Natural History 1-7, 2024 - Landon Ross
Palladium, 24 karat gold, gallium, cadmium, tin, lead, bismuth, lab grown diamonds (carbon) 13 x 11 inches each. Image courtesy Honor Fraser Gallery, Photography by Jeff McLane.


JD  I'd love to prompt you a little bit further because you believe in the ontology of math, that math is not something that we invent, but that we discover. And of course, math and science are integral to the development of the technologies we associate with AI. So could you share a little bit about that?

LR Yeah, I mean, I don't think you can invent math. Or geometry. I don't think you can invent it, but underlying it is a set of relationships that can't be fucked with. Plato was free to describe the five platonic solids. He was not free to invent a sixth one in three-dimensional space. You can do that in four dimensional space, but there are rules, right? And you can see these patterns playing out in elements and atoms, and there is a geometry there. There's no use denying it. And I'm very interested, in my work, in exploring what can only be discovered rather than invented, because there are stories to tell about origins, and about love and about beauty, and all of that is rooted in that because they exist. 

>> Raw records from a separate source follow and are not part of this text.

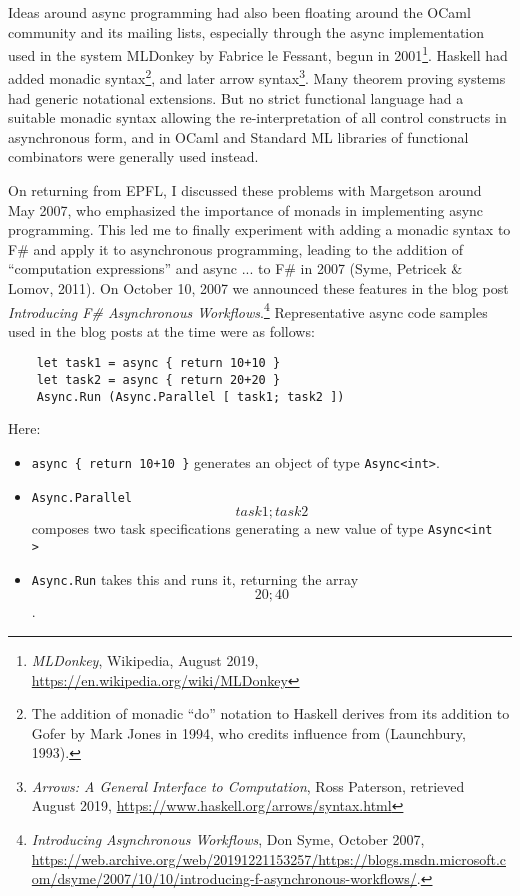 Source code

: \documentclass[acmsmall,review]{acmart}\settopmatter{printfolios=true,printccs=false,printacmref=false}
\begin{document}
Ideas around async programming had also been floating around the OCaml community and its mailing lists, especially through the async implementation used in the system MLDonkey by Fabrice le Fessant, begun in 2001\footnote{\textit{MLDonkey}, Wikipedia, August 2019, \url{https://en.wikipedia.org/wiki/MLDonkey}}.  Haskell had added monadic syntax\footnote{The addition of  monadic “do” notation to Haskell derives from its addition to Gofer by Mark Jones in 1994, who credits influence from (Launchbury, 1993).}, and later arrow syntax\footnote{\textit{Arrows: A General Interface to Computation}, Ross Paterson, retrieved August 2019, \url{https://www.haskell.org/arrows/syntax.html}}.  Many theorem proving systems had generic notational extensions. But no strict functional language had a suitable monadic syntax allowing the re-interpretation of all control constructs in asynchronous form, and in OCaml and Standard ML libraries of functional combinators were generally used instead.  

On returning from EPFL, I discussed these problems with Margetson around May 2007, who emphasized the importance of monads in implementing async programming. This led me to finally experiment with adding a monadic syntax to F\# and apply it to asynchronous programming, leading to the addition of “computation expressions” and async { ... } to F\# in 2007 (Syme, Petricek \& Lomov, 2011).  On October 10, 2007 we announced these features in the blog post \textit{Introducing F\# Asynchronous Workflows}.\footnote{\textit{Introducing Asynchronous Workflows}, Don Syme, October 2007, \url{https://web.archive.org/web/20191221153257/https://blogs.msdn.microsoft.com/dsyme/2007/10/10/introducing-f-asynchronous-workflows/}.}  Representative async code samples used in the blog posts at the time were as follows:

\begin{verbatim}
    let task1 = async { return 10+10 }
    let task2 = async { return 20+20 }
    Async.Run (Async.Parallel [ task1; task2 ])
\end{verbatim}

Here:
\begin{itemize}
\item \texttt{async \{ return 10+10 \}} generates an object of type \texttt{Async<int>}.  
\item \texttt{Async.Parallel \[ task1; task2 \]} composes two task specifications generating a new value of type \texttt{Async<int\[\]>}
\item \texttt{Async.Run} takes this and runs it, returning the array \texttt{\[20; 40\]}. 
\end{itemize}
\end{document}
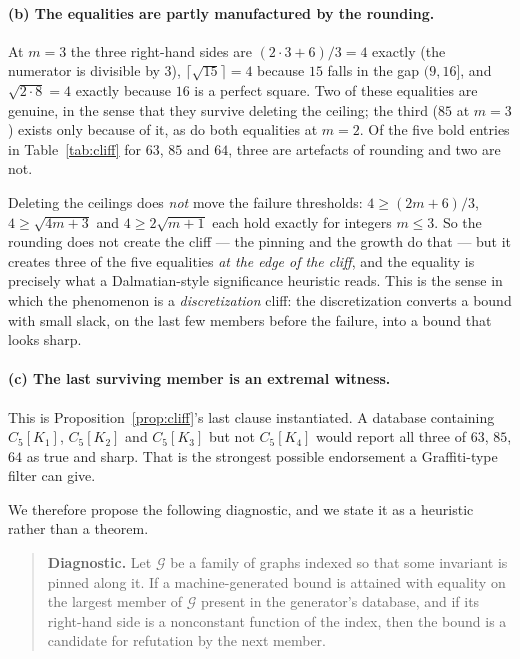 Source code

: \documentclass[10pt,a4paper]{article}
\theoremstyle{plain}
\theoremstyle{definition}
\newcommand{\blow}[2]{#1[K_{#2}]}
\begin{document}
\paragraph{(b) The equalities are partly manufactured by the rounding.} At $m=3$ the three
right-hand sides are $(2\cdot 3+6)/3 = 4$ exactly (the numerator is divisible by $3$),
$\lceil\sqrt{15}\rceil = 4$ because $15$ falls in the gap $(9,16]$, and $\sqrt{2\cdot 8} = 4$
exactly because $16$ is a perfect square. Two of these equalities are genuine, in the sense that
they survive deleting the ceiling; the third ($85$ at $m=3$) exists only because of it, as do
both equalities at $m = 2$. Of the five bold entries in Table~\ref{tab:cliff} for $63$, $85$ and
$64$, three are artefacts of rounding and two are not.

Deleting the ceilings does \emph{not} move the failure thresholds: $4 \ge (2m+6)/3$,
$4 \ge \sqrt{4m+3}$ and $4 \ge 2\sqrt{m+1}$ each hold exactly for integers $m \le 3$. So the
rounding does not create the cliff --- the pinning and the growth do that --- but it creates
three of the five equalities \emph{at the edge of the cliff}, and the equality is precisely what
a Dalmatian-style significance heuristic reads. This is the sense in which the phenomenon is a
\emph{discretization} cliff: the discretization converts a bound with small slack, on the last
few members before the failure, into a bound that looks sharp.

\paragraph{(c) The last surviving member is an extremal witness.} This is
Proposition~\ref{prop:cliff}'s last clause instantiated. A database containing
$\blow{C_5}{1}$, $\blow{C_5}{2}$ and $\blow{C_5}{3}$ but not $\blow{C_5}{4}$ would report all
three of $63$, $85$, $64$ as true and sharp. That is the strongest possible endorsement a
Graffiti-type filter can give.

\medskip

We therefore propose the following diagnostic, and we state it as a heuristic rather than a
theorem.

\begin{quote}
\textbf{Diagnostic.} Let $\mathcal{G}$ be a family of graphs indexed so that some invariant is
pinned along it. If a machine-generated bound is attained with equality on the largest member of
$\mathcal{G}$ present in the generator's database, and if its right-hand side is a nonconstant
function of the index, then the bound is a candidate for refutation by the next member.
\end{quote}
\end{document}
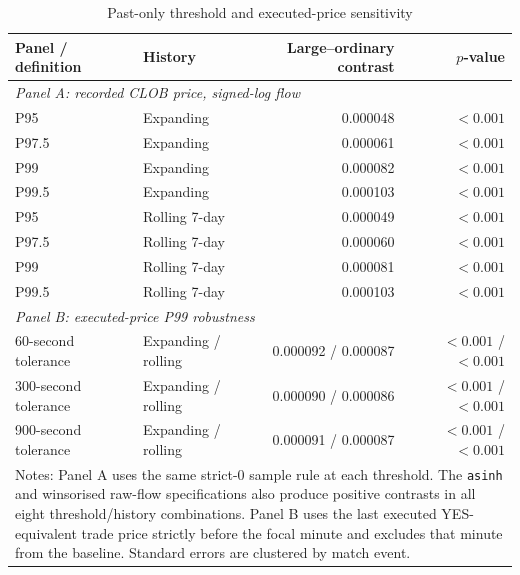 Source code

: \begin{table}[htbp]
\centering
\caption{Past-only threshold and executed-price sensitivity}
\label{tab:v6-sensitivity}
\small
\begin{tabular}{llrr}
\toprule
Panel / definition & History & Large--ordinary contrast & $p$-value \\
\midrule
\multicolumn{4}{l}{\textit{Panel A: recorded CLOB price, signed-log flow}} \\
P95   & Expanding & 0.000048 & $<0.001$ \\
P97.5 & Expanding & 0.000061 & $<0.001$ \\
P99   & Expanding & 0.000082 & $<0.001$ \\
P99.5 & Expanding & 0.000103 & $<0.001$ \\
P95   & Rolling 7-day & 0.000049 & $<0.001$ \\
P97.5 & Rolling 7-day & 0.000060 & $<0.001$ \\
P99   & Rolling 7-day & 0.000081 & $<0.001$ \\
P99.5 & Rolling 7-day & 0.000103 & $<0.001$ \\
\midrule
\multicolumn{4}{l}{\textit{Panel B: executed-price P99 robustness}} \\
60-second tolerance  & Expanding / rolling & 0.000092 / 0.000087 & $<0.001$ / $<0.001$ \\
300-second tolerance & Expanding / rolling & 0.000090 / 0.000086 & $<0.001$ / $<0.001$ \\
900-second tolerance & Expanding / rolling & 0.000091 / 0.000087 & $<0.001$ / $<0.001$ \\
\bottomrule
\multicolumn{4}{p{0.92\textwidth}}{\footnotesize Notes: Panel A uses the same strict-0 sample rule at each threshold. The \texttt{asinh} and winsorised raw-flow specifications also produce positive contrasts in all eight threshold/history combinations. Panel B uses the last executed YES-equivalent trade price strictly before the focal minute and excludes that minute from the baseline. Standard errors are clustered by match event.}
\end{tabular}
\end{table}
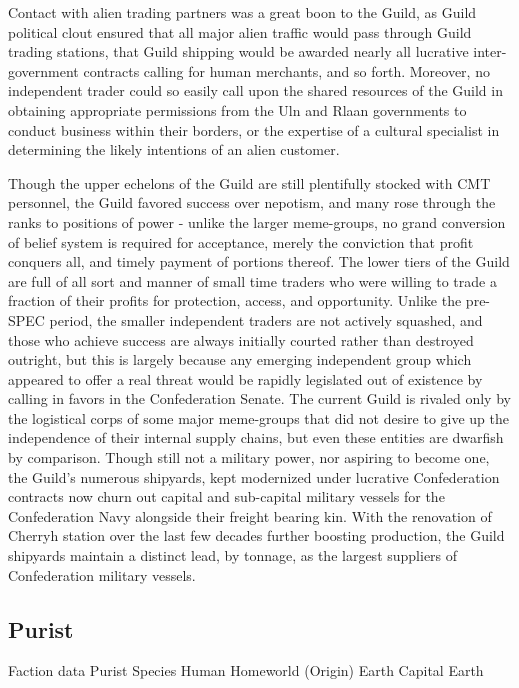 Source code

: Contact with alien trading partners was a great boon to the Guild, as
Guild political clout ensured that all major alien traffic would pass
through Guild trading stations, that Guild shipping would be awarded
nearly all lucrative inter-government contracts calling for human
merchants, and so forth. Moreover, no independent trader could so
easily call upon the shared resources of the Guild in obtaining
appropriate permissions from the Uln and Rlaan governments to conduct
business within their borders, or the expertise of a cultural
specialist in determining the likely intentions of an alien customer.

Though the upper echelons of the Guild are still plentifully stocked
with CMT personnel, the Guild favored success over nepotism, and many
rose through the ranks to positions of power - unlike the larger
meme-groups, no grand conversion of belief system is required for
acceptance, merely the conviction that profit conquers all, and timely
payment of portions thereof. The lower tiers of the Guild are full of
all sort and manner of small time traders who were willing to trade a
fraction of their profits for protection, access, and
opportunity. Unlike the pre-SPEC period, the smaller independent
traders are not actively squashed, and those who achieve success are
always initially courted rather than destroyed outright, but this is
largely because any emerging independent group which appeared to offer
a real threat would be rapidly legislated out of existence by calling
in favors in the Confederation Senate. The current Guild is rivaled
only by the logistical corps of some major meme-groups that did not
desire to give up the independence of their internal supply chains,
but even these entities are dwarfish by comparison. Though still not a
military power, nor aspiring to become one, the Guild's numerous
shipyards, kept modernized under lucrative Confederation contracts now
churn out capital and sub-capital military vessels for the
Confederation Navy alongside their freight bearing kin. With the
renovation of Cherryh station over the last few decades further
boosting production, the Guild shipyards maintain a distinct lead, by
tonnage, as the largest suppliers of Confederation military vessels.

\subsection{Purist}

Faction data 
Purist 
Species 	Human 
Homeworld (Origin) 	Earth 
Capital 	Earth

Cosmogeny Drawings 33 x 25 inches (83.8 x 63.5cm) Image courtesy Landon Ross.

Works on paper. Marks made using a number of the heaviest non-radioactive elements formed in the last few seconds of a dying star of 8-40 solar masses (8-40M⊕), undergoing catastrophic collapse, or otherwise in the collisions of neutron stars. The only exception is carbon, forged in a prior stage of stellar evolution of stars with a broader range of M⊕ (or red giant). Recalling the work of Alan Turing, the filaments and delicate geometric shapes are meant to counterpose chaos and order as ends of a single spectrum - the underlying structure of the universe. All elements other than hydrogen and helium are forged in stellar nucleosynthesis, but those used to make these drawings are birthed from a star’s spectacular demise. These works resist digital compression, and “the screen,” the mode by which almost all images are consumed today. Elements used are gallium, carbon, palladium, platinum, gold.